• _TASK DATA_:
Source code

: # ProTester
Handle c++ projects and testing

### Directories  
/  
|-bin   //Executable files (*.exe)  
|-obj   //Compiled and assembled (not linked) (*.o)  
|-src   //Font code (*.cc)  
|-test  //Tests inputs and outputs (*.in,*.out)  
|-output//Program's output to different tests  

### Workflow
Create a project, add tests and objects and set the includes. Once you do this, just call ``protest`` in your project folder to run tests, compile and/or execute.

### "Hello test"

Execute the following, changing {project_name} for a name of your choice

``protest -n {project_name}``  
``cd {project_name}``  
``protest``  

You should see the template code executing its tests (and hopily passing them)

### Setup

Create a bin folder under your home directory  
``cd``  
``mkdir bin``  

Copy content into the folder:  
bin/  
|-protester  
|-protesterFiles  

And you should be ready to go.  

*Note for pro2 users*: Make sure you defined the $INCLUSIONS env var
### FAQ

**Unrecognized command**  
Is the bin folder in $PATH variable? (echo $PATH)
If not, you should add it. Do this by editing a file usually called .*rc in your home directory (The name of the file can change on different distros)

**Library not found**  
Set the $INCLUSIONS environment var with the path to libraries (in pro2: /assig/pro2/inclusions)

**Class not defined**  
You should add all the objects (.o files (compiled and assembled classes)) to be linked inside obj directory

• _REQUIREMENT_: Return the full listing. Leave every word as it stands.

• _EXERCISE RESPONSE_:
Source code

: # ProTester
Handle c++ projects and testing

### Directories  
/  
|-bin   //Executable files (*.exe)  
|-obj   //Compiled and assembled (not linked) (*.o)  
|-src   //Font code (*.cc)  
|-test  //Tests inputs and outputs (*.in,*.out)  
|-output//Program's output to different tests  

### Workflow
Create a project, add tests and objects and set the includes. Once you do this, just call ``protest`` in your project folder to run tests, compile and/or execute.

### "Hello test"

Execute the following, changing {project_name} for a name of your choice

``protest -n {project_name}``  
``cd {project_name}``  
``protest``  

You should see the template code executing its tests (and hopily passing them)

### Setup

Create a bin folder under your home directory  
``cd``  
``mkdir bin``  

Copy content into the folder:  
bin/  
|-protester  
|-protesterFiles  

And you should be ready to go.  

*Note for pro2 users*: Make sure you defined the $INCLUSIONS env var
### FAQ

**Unrecognized command**  
Is the bin folder in $PATH variable? (echo $PATH)
If not, you should add it. Do this by editing a file usually called .*rc in your home directory (The name of the file can change on different distros)

**Library not found**  
Set the $INCLUSIONS environment var with the path to libraries (in pro2: /assig/pro2/inclusions)

**Class not defined**  
You should add all the objects (.o files (compiled and assembled classes)) to be linked inside obj directory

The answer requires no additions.